Work item: Give back all the records below, unaltered.

Collected data:
┌────────
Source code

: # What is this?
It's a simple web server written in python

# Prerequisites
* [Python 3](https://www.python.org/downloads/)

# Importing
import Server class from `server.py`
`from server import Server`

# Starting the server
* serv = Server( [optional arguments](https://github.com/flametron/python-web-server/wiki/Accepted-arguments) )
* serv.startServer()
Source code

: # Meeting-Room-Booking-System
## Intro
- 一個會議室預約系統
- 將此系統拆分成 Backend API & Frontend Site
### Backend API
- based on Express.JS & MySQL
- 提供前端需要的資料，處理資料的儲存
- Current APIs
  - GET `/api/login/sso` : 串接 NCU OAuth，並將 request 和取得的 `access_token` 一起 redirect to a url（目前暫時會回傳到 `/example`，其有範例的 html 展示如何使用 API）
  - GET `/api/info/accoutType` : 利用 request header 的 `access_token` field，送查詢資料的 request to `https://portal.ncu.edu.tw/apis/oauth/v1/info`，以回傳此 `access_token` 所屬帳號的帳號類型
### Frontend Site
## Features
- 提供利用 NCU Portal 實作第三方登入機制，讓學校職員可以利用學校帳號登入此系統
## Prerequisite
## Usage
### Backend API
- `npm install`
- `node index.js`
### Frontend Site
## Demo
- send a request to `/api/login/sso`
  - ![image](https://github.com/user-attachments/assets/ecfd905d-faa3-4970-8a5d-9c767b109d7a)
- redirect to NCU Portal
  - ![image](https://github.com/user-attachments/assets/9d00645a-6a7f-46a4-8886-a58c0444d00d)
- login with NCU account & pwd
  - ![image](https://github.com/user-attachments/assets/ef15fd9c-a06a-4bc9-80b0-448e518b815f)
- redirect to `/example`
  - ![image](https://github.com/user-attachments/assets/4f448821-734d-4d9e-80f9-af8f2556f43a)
└────────
Answer section:
Source code

: # What is this?
It's a simple web server written in python

# Prerequisites
* [Python 3](https://www.python.org/downloads/)

# Importing
import Server class from `server.py`
`from server import Server`

# Starting the server
* serv = Server( [optional arguments](https://github.com/flametron/python-web-server/wiki/Accepted-arguments) )
* serv.startServer()
Source code

: # Meeting-Room-Booking-System
## Intro
- 一個會議室預約系統
- 將此系統拆分成 Backend API & Frontend Site
### Backend API
- based on Express.JS & MySQL
- 提供前端需要的資料，處理資料的儲存
- Current APIs
  - GET `/api/login/sso` : 串接 NCU OAuth，並將 request 和取得的 `access_token` 一起 redirect to a url（目前暫時會回傳到 `/example`，其有範例的 html 展示如何使用 API）
  - GET `/api/info/accoutType` : 利用 request header 的 `access_token` field，送查詢資料的 request to `https://portal.ncu.edu.tw/apis/oauth/v1/info`，以回傳此 `access_token` 所屬帳號的帳號類型
### Frontend Site
## Features
- 提供利用 NCU Portal 實作第三方登入機制，讓學校職員可以利用學校帳號登入此系統
## Prerequisite
## Usage
### Backend API
- `npm install`
- `node index.js`
### Frontend Site
## Demo
- send a request to `/api/login/sso`
  - ![image](https://github.com/user-attachments/assets/ecfd905d-faa3-4970-8a5d-9c767b109d7a)
- redirect to NCU Portal
  - ![image](https://github.com/user-attachments/assets/9d00645a-6a7f-46a4-8886-a58c0444d00d)
- login with NCU account & pwd
  - ![image](https://github.com/user-attachments/assets/ef15fd9c-a06a-4bc9-80b0-448e518b815f)
- redirect to `/example`
  - ![image](https://github.com/user-attachments/assets/4f448821-734d-4d9e-80f9-af8f2556f43a)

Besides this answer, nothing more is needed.